Will it backfire? One of the questions I’ve repeatedly gotten over the weekend is whether U.S. banks can withstand market disruptions now or under even greater stress if sanctions expand to still more Russian banks and thereafter also to those still doing business with them. In short, there is no doubt that banks in the U.S. will withstand near-term stress and even less-resilient ones in the EU and Japan will do the same.
The reason for this is the demonstrable certainty that central banks will intervene to ensure dollar liquidity across the world and financial-market liquidity wherever it seems threatened. Unlike 2008 and 2020 when Fed windows were opened too wide and too long, this geopolitical crisis is of no financial firm or central bank’s making. What all this new money might do to already-bloated financial markets is yet to be known, but central banks will run their presses red-hot to ensure the Russians aren’t able to traumatized bond, equity, and derivatives markets.
However, that Western finance is resilient doesn’t mean it’s bullet-proof.

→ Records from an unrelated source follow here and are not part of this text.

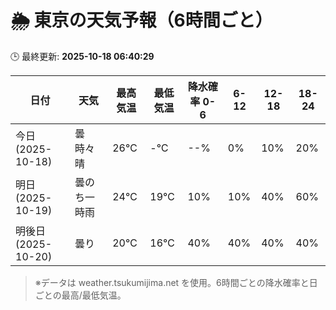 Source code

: # 🌦️ 東京の天気予報（6時間ごと）

🕒 最終更新: **2025-10-18 06:40:29**

| 日付 | 天気 | 最高気温 | 最低気温 | 降水確率 0-6 | 6-12 | 12-18 | 18-24 |
|------|------|----------|----------|------------|------|------|------|
| 今日 (2025-10-18) | 曇時々晴 | 26℃ | -℃ | --% | 0% | 10% | 20% |
| 明日 (2025-10-19) | 曇のち一時雨 | 24℃ | 19℃ | 10% | 10% | 40% | 60% |
| 明後日 (2025-10-20) | 曇り | 20℃ | 16℃ | 40% | 40% | 40% | 40% |

> ※データは weather.tsukumijima.net を使用。6時間ごとの降水確率と日ごとの最高/最低気温。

Significant risks remain in highly-leveraged sectors that could create another dash for cash for which regulators and markets are about as unprepared now as they were in 2020. Banks will withstand much of this and central banks will back them and everyone else up. However, the result of unresolved moral hazard will be only more moral hazard and thus also markets made still riskier for the deeper and longer stresses Russia’s invasion ensures.
Financial markets will also surely get riskier because large volumes of payments are likely to shift to the crypto sphere, — see our report here, even as cyber-risks rise to unprecedented heights. Central banks are ill-prepared to handle threats to fiat currency launched outside traditional messaging systems because they’ve done little about digital assets despite speech after speech and working paper after working paper.
Central banks are even less well-prepared for broader macroeconomic stress. If they counter a sudden downturn with tightening, they’ll make it worse; if they stand put, they’ll have no impact; if they drop rates, we’ll go negative and that raises a raft of instability risks all its own.
Many of us have noticed the Fed’s empty toolbox and worried a lot about it. It and many other central banks believed that they controlled markets so thoroughly that they could pick their time for tough decisions. Vladimir Putin has proved them wrong along with all the others who thought he was just bluffing.